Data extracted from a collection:
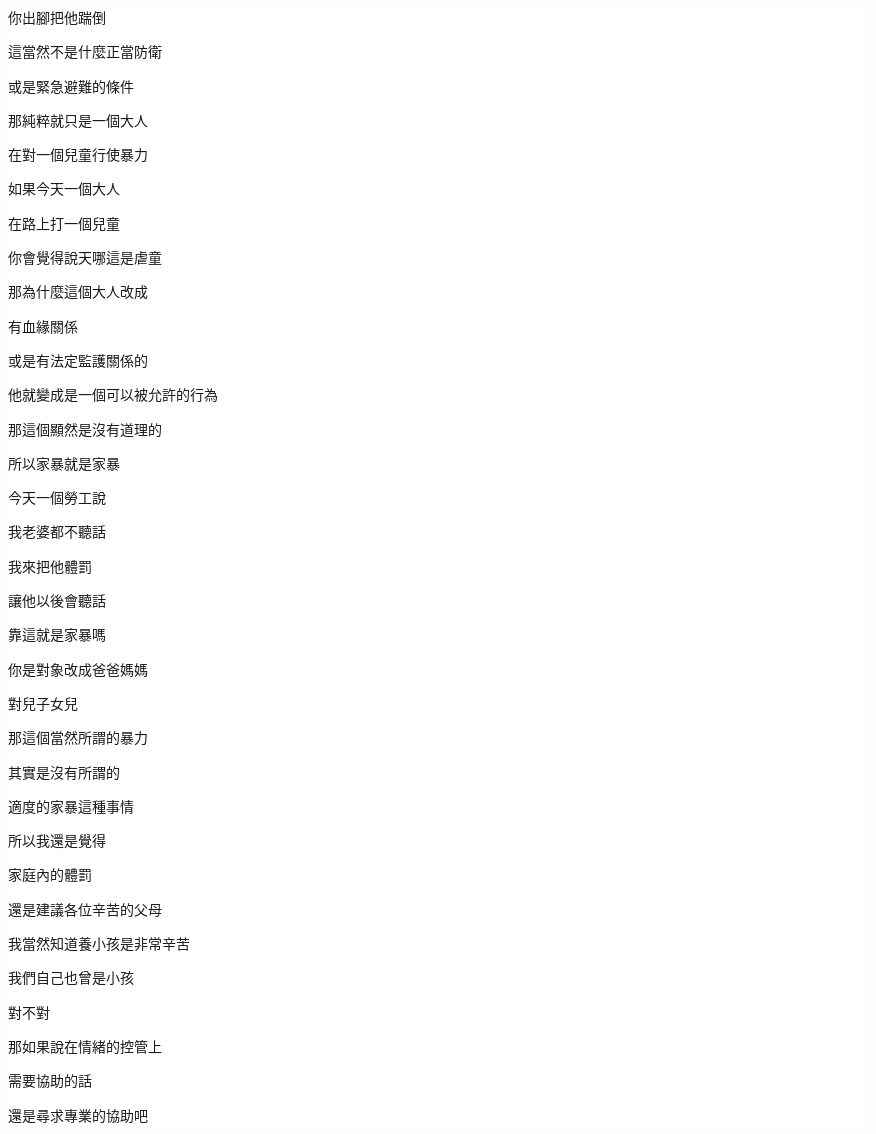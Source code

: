 你出腳把他踹倒

這當然不是什麼正當防衛

或是緊急避難的條件

那純粹就只是一個大人

在對一個兒童行使暴力

如果今天一個大人

在路上打一個兒童

你會覺得說天哪這是虐童

那為什麼這個大人改成

有血緣關係

或是有法定監護關係的

他就變成是一個可以被允許的行為

那這個顯然是沒有道理的

所以家暴就是家暴

今天一個勞工說

我老婆都不聽話

我來把他體罰

讓他以後會聽話

靠這就是家暴嗎

你是對象改成爸爸媽媽

對兒子女兒

那這個當然所謂的暴力

其實是沒有所謂的

適度的家暴這種事情

所以我還是覺得

家庭內的體罰

還是建議各位辛苦的父母

我當然知道養小孩是非常辛苦

我們自己也曾是小孩

對不對

那如果說在情緒的控管上

需要協助的話

還是尋求專業的協助吧
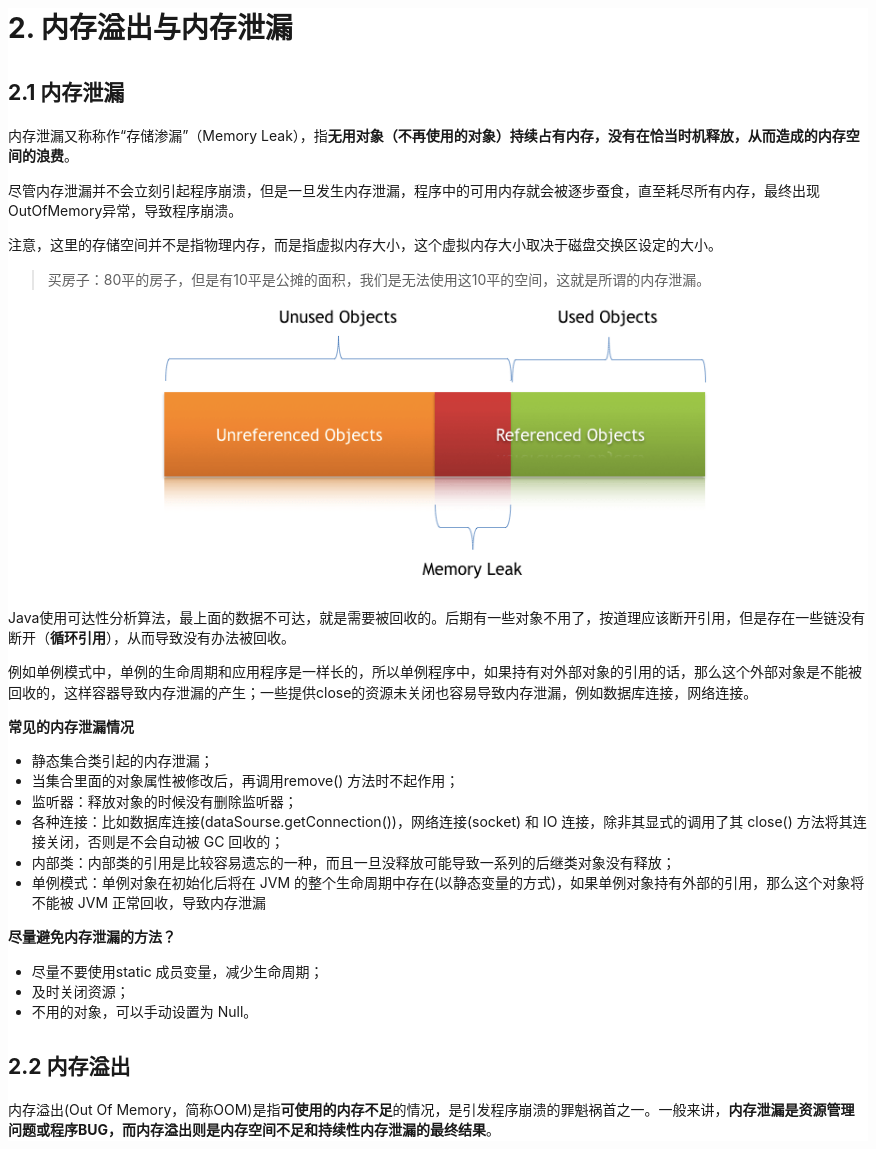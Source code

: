 # 2. 内存溢出与内存泄漏

## 2.1 内存泄漏

内存泄漏又称称作“存储渗漏”（Memory Leak），指**无用对象（不再使用的对象）持续占有内存，没有在恰当时机释放，从而造成的内存空间的浪费**。

尽管内存泄漏并不会立刻引起程序崩溃，但是一旦发生内存泄漏，程序中的可用内存就会被逐步蚕食，直至耗尽所有内存，最终出现OutOfMemory异常，导致程序崩溃。

注意，这里的存储空间并不是指物理内存，而是指虚拟内存大小，这个虚拟内存大小取决于磁盘交换区设定的大小。

> 买房子：80平的房子，但是有10平是公摊的面积，我们是无法使用这10平的空间，这就是所谓的内存泄漏。

 <div align="center"> <img src=".\images\内存泄漏.png" width="600px"></div>

Java使用可达性分析算法，最上面的数据不可达，就是需要被回收的。后期有一些对象不用了，按道理应该断开引用，但是存在一些链没有断开（**循环引用**），从而导致没有办法被回收。

例如单例模式中，单例的生命周期和应用程序是一样长的，所以单例程序中，如果持有对外部对象的引用的话，那么这个外部对象是不能被回收的，这样容器导致内存泄漏的产生；一些提供close的资源未关闭也容易导致内存泄漏，例如数据库连接，网络连接。

**常见的内存泄漏情况**

- 静态集合类引起的内存泄漏；
- 当集合里面的对象属性被修改后，再调用remove() 方法时不起作用；
- 监听器：释放对象的时候没有删除监听器；
- 各种连接：比如数据库连接(dataSourse.getConnection())，网络连接(socket) 和 IO 连接，除非其显式的调用了其 close() 方法将其连接关闭，否则是不会自动被 GC 回收的；
- 内部类：内部类的引用是比较容易遗忘的一种，而且一旦没释放可能导致一系列的后继类对象没有释放；
- 单例模式：单例对象在初始化后将在 JVM 的整个生命周期中存在(以静态变量的方式)，如果单例对象持有外部的引用，那么这个对象将不能被 JVM 正常回收，导致内存泄漏

**尽量避免内存泄漏的方法？**

- 尽量不要使用static 成员变量，减少生命周期；
- 及时关闭资源；
- 不用的对象，可以手动设置为 Null。

## 2.2 内存溢出

内存溢出(Out Of Memory，简称OOM)是指**可使用的内存不足**的情况，是引发程序崩溃的罪魁祸首之一。一般来讲，**内存泄漏是资源管理问题或程序BUG，而内存溢出则是内存空间不足和持续性内存泄漏的最终结果**。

**ASSIGNMENT**:
The required output is the exact run of lines from the one with "- 当集合里面的对象属性被修改后，再调用remove() 方法时不起作用；" through the final line of the entries.

**OUTPUT BELOW**:
- 当集合里面的对象属性被修改后，再调用remove() 方法时不起作用；
- 监听器：释放对象的时候没有删除监听器；
- 各种连接：比如数据库连接(dataSourse.getConnection())，网络连接(socket) 和 IO 连接，除非其显式的调用了其 close() 方法将其连接关闭，否则是不会自动被 GC 回收的；
- 内部类：内部类的引用是比较容易遗忘的一种，而且一旦没释放可能导致一系列的后继类对象没有释放；
- 单例模式：单例对象在初始化后将在 JVM 的整个生命周期中存在(以静态变量的方式)，如果单例对象持有外部的引用，那么这个对象将不能被 JVM 正常回收，导致内存泄漏

**尽量避免内存泄漏的方法？**

- 尽量不要使用static 成员变量，减少生命周期；
- 及时关闭资源；
- 不用的对象，可以手动设置为 Null。

## 2.2 内存溢出

内存溢出(Out Of Memory，简称OOM)是指**可使用的内存不足**的情况，是引发程序崩溃的罪魁祸首之一。一般来讲，**内存泄漏是资源管理问题或程序BUG，而内存溢出则是内存空间不足和持续性内存泄漏的最终结果**。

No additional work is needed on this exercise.